#### [What is needed]
Use the entries below and reproduce exactly the lines from the one containing "You can write" down to the one containing "myltiply_by_2(23.)", both of them included.

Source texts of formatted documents
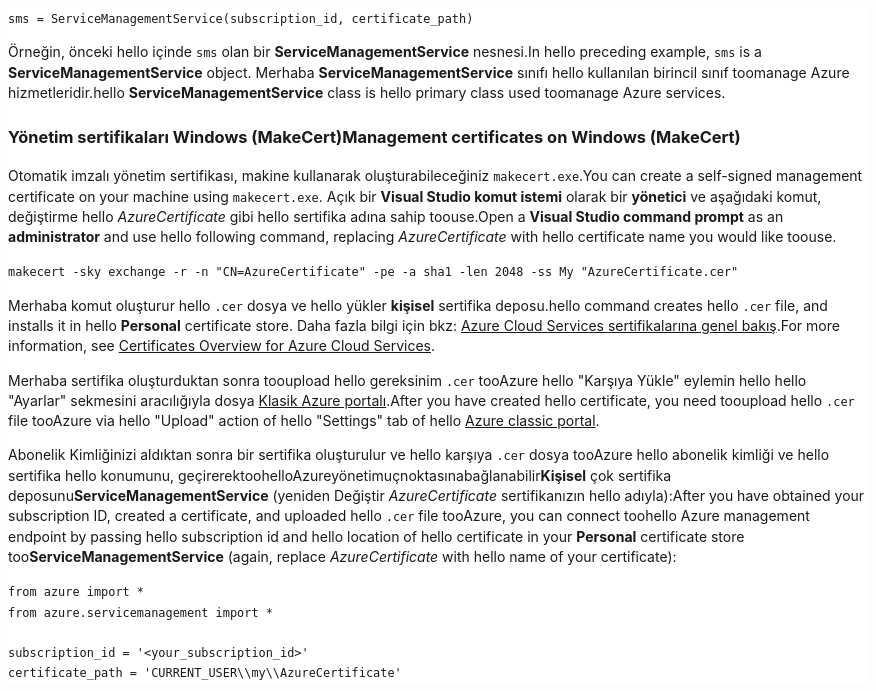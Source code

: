     sms = ServiceManagementService(subscription_id, certificate_path)

<span data-ttu-id="78f39-133">Örneğin, önceki hello içinde `sms` olan bir **ServiceManagementService** nesnesi.</span><span class="sxs-lookup"><span data-stu-id="78f39-133">In hello preceding example, `sms` is a **ServiceManagementService** object.</span></span> <span data-ttu-id="78f39-134">Merhaba **ServiceManagementService** sınıfı hello kullanılan birincil sınıf toomanage Azure hizmetleridir.</span><span class="sxs-lookup"><span data-stu-id="78f39-134">hello **ServiceManagementService** class is hello primary class used toomanage Azure services.</span></span>

### <a name="management-certificates-on-windows-makecert"></a><span data-ttu-id="78f39-135">Yönetim sertifikaları Windows (MakeCert)</span><span class="sxs-lookup"><span data-stu-id="78f39-135">Management certificates on Windows (MakeCert)</span></span>
<span data-ttu-id="78f39-136">Otomatik imzalı yönetim sertifikası, makine kullanarak oluşturabileceğiniz `makecert.exe`.</span><span class="sxs-lookup"><span data-stu-id="78f39-136">You can create a self-signed management certificate on your machine using `makecert.exe`.</span></span>  <span data-ttu-id="78f39-137">Açık bir **Visual Studio komut istemi** olarak bir **yönetici** ve aşağıdaki komut, değiştirme hello *AzureCertificate* gibi hello sertifika adına sahip toouse.</span><span class="sxs-lookup"><span data-stu-id="78f39-137">Open a **Visual Studio command prompt** as an **administrator** and use hello following command, replacing *AzureCertificate* with hello certificate name you would like toouse.</span></span>

    makecert -sky exchange -r -n "CN=AzureCertificate" -pe -a sha1 -len 2048 -ss My "AzureCertificate.cer"

<span data-ttu-id="78f39-138">Merhaba komut oluşturur hello `.cer` dosya ve hello yükler **kişisel** sertifika deposu.</span><span class="sxs-lookup"><span data-stu-id="78f39-138">hello command creates hello `.cer` file, and installs it in hello **Personal** certificate store.</span></span> <span data-ttu-id="78f39-139">Daha fazla bilgi için bkz: [Azure Cloud Services sertifikalarına genel bakış](cloud-services-certs-create.md).</span><span class="sxs-lookup"><span data-stu-id="78f39-139">For more information, see [Certificates Overview for Azure Cloud Services](cloud-services-certs-create.md).</span></span>

<span data-ttu-id="78f39-140">Merhaba sertifika oluşturduktan sonra tooupload hello gereksinim `.cer` tooAzure hello "Karşıya Yükle" eylemin hello hello "Ayarlar" sekmesini aracılığıyla dosya [Klasik Azure portalı][management-portal].</span><span class="sxs-lookup"><span data-stu-id="78f39-140">After you have created hello certificate, you need tooupload hello `.cer` file tooAzure via hello "Upload" action of hello "Settings" tab of hello [Azure classic portal][management-portal].</span></span>

<span data-ttu-id="78f39-141">Abonelik Kimliğinizi aldıktan sonra bir sertifika oluşturulur ve hello karşıya `.cer` dosya tooAzure hello abonelik kimliği ve hello sertifika hello konumunu, geçirerektoohelloAzureyönetimuçnoktasınabağlanabilir**Kişisel** çok sertifika deposunu**ServiceManagementService** (yeniden Değiştir *AzureCertificate* sertifikanızın hello adıyla):</span><span class="sxs-lookup"><span data-stu-id="78f39-141">After you have obtained your subscription ID, created a certificate, and uploaded hello `.cer` file tooAzure, you can connect toohello Azure management endpoint by passing hello subscription id and hello location of hello certificate in your **Personal** certificate store too**ServiceManagementService** (again, replace *AzureCertificate* with hello name of your certificate):</span></span>

    from azure import *
    from azure.servicemanagement import *

    subscription_id = '<your_subscription_id>'
    certificate_path = 'CURRENT_USER\\my\\AzureCertificate'


[What is Service Management]: #WhatIs
[Concepts]: #Concepts
[How to: Connect tooservice management]: #Connect
[How to: List available locations]: #ListAvailableLocations
[How to: Create a cloud service]: #CreateCloudService
[How to: Delete a cloud service]: #DeleteCloudService
[How to: Create a deployment]: #CreateDeployment
[How to: Update a deployment]: #UpdateDeployment
[How to: Move deployments between staging and production]: #MoveDeployments
[How to: Delete a deployment]: #DeleteDeployment
[How to: Create a storage service]: #CreateStorageService
[How to: Delete a storage service]: #DeleteStorageService
[How to: List available operating systems]: #ListOperatingSystems
[How to: Create an operating system image]: #CreateVMImage
[How to: Delete an operating system image]: #DeleteVMImage
[How to: Create a virtual machine]: #CreateVM
[How to: Delete a virtual machine]: #DeleteVM
[Next Steps]: #NextSteps
[management-portal]: https://manage.windowsazure.com/
[svc-mgmt-rest-api]: http://msdn.microsoft.com/library/windowsazure/ee460799.aspx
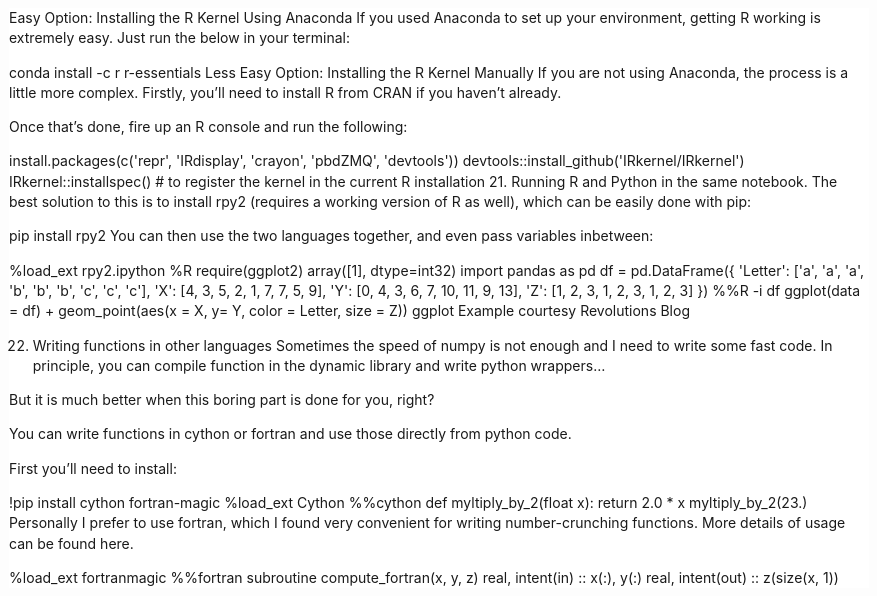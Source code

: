 Easy Option: Installing the R Kernel Using Anaconda
If you used Anaconda to set up your environment, getting R working is extremely easy. Just run the below in your terminal:

conda install -c r r-essentials
Less Easy Option: Installing the R Kernel Manually
If you are not using Anaconda, the process is a little more complex. Firstly, you’ll need to install R from CRAN if you haven’t already.

Once that’s done, fire up an R console and run the following:

install.packages(c('repr', 'IRdisplay', 'crayon', 'pbdZMQ', 'devtools'))
devtools::install_github('IRkernel/IRkernel')
IRkernel::installspec()  # to register the kernel in the current R installation
21. Running R and Python in the same notebook.
The best solution to this is to install rpy2 (requires a working version of R as well), which can be easily done with pip:

pip install rpy2
You can then use the two languages together, and even pass variables inbetween:

%load_ext rpy2.ipython
%R require(ggplot2)
array([1], dtype=int32)
import pandas as pd
df = pd.DataFrame({
        'Letter': ['a', 'a', 'a', 'b', 'b', 'b', 'c', 'c', 'c'],
        'X': [4, 3, 5, 2, 1, 7, 7, 5, 9],
        'Y': [0, 4, 3, 6, 7, 10, 11, 9, 13],
        'Z': [1, 2, 3, 1, 2, 3, 1, 2, 3]
    })
%%R -i df
ggplot(data = df) + geom_point(aes(x = X, y= Y, color = Letter, size = Z))
ggplot
Example courtesy Revolutions Blog

22. Writing functions in other languages
Sometimes the speed of numpy is not enough and I need to write some fast code.
In principle, you can compile function in the dynamic library and write python wrappers…

But it is much better when this boring part is done for you, right?

You can write functions in cython or fortran and use those directly from python code.

First you’ll need to install:

!pip install cython fortran-magic
%load_ext Cython
%%cython
def myltiply_by_2(float x):
    return 2.0 * x
myltiply_by_2(23.)
Personally I prefer to use fortran, which I found very convenient for writing number-crunching functions. More details of usage can be found here.

%load_ext fortranmagic
%%fortran
subroutine compute_fortran(x, y, z)
    real, intent(in) :: x(:), y(:)
    real, intent(out) :: z(size(x, 1))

#### [Problem solution]
You can write functions in cython or fortran and use those directly from python code.

First you’ll need to install:

!pip install cython fortran-magic
%load_ext Cython
%%cython
def myltiply_by_2(float x):
    return 2.0 * x
myltiply_by_2(23.)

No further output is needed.